ユーディトは枯れ木の腕で、彼を殴っておいた。




トレントの魔女に殴られてもちっとも痛くない。

セルジュが拾った干からびたカカシだった女はこの頃トレントまで昇格した結果、立派に女に見えた。しかも、いつもの蕁麻疹に、今のところ見舞われていない。
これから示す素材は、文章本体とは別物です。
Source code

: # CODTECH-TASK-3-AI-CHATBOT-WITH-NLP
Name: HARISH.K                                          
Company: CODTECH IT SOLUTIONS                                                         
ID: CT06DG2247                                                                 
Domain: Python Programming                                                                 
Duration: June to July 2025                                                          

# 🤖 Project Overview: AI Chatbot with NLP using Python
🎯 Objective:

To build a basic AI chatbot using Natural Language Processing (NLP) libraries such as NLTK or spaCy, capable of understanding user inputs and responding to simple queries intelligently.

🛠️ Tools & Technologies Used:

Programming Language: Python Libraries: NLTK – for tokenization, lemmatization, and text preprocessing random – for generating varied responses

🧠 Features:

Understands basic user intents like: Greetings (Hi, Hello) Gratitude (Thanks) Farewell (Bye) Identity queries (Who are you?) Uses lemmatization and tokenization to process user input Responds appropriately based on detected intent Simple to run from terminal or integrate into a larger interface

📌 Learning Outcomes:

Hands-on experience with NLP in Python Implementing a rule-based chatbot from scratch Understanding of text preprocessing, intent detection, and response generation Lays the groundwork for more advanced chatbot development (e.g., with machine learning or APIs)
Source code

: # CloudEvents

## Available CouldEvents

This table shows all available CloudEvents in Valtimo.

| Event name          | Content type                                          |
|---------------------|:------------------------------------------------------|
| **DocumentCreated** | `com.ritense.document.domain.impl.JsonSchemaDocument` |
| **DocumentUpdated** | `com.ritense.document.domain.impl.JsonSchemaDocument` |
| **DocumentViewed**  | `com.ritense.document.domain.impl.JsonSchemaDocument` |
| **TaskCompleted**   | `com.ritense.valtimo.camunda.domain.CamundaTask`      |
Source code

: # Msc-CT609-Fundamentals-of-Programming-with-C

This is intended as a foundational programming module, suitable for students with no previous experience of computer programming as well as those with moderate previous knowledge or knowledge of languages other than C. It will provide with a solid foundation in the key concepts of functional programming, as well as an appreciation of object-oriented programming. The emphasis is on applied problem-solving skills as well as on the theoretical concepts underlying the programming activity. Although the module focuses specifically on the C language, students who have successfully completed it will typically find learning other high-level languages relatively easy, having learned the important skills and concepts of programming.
セルジュが触ってもどうも無い女は、年寄りか幼児に限られていた。

こんなにユーディトに触れまくっても、身体が蕁麻疹的な意味で反応しないのは非常に嬉しい。ちょっと期待しているセルジュであった。

セルジュが女性に対して望むことはたった二つ、年齢的に守備範囲の女性であることと蕁麻疹が出ないことであった。

こんな低い望みであるにもかかわらず、この歳まで巡り合わなかった。




セルジュは時々仕事に行っているが、ユーディトはベッドのある二階の部屋からあまり出られないので、置いて行かれている。のんびりゴロゴロ三食昼寝付きであった。


セルジュが出て行けと言わないので、ユーディトは居座りを決めている。

何故かって、居心地がいいからだ。セルジュは口は悪いが、ユーディトを丁寧に扱ってくれる。今日だってお昼用にサンドイッチと果実水、おまけでクッキー迄添えてある。


ユーディトは魔女なので嫌われるか、追い払われるか、悪意を持って近付かれるかだった。

魔女は街の外れに一人で住むものと、みんな思っている。ユーディトみたいに綺麗な魔女になるとそこに雑念が入り込む。たとえ今はトレントだとしても、前は綺麗だったのだ。

そして男に騙されて、ミュンデ伯の肩書で呼び出されて、話をと座った所で呪われて、この体たらくだ。ユーディトは自覚していないが世間知らずの部類に入る。長らく魔女の家で頼まれた薬を作って一人で暮らしていた。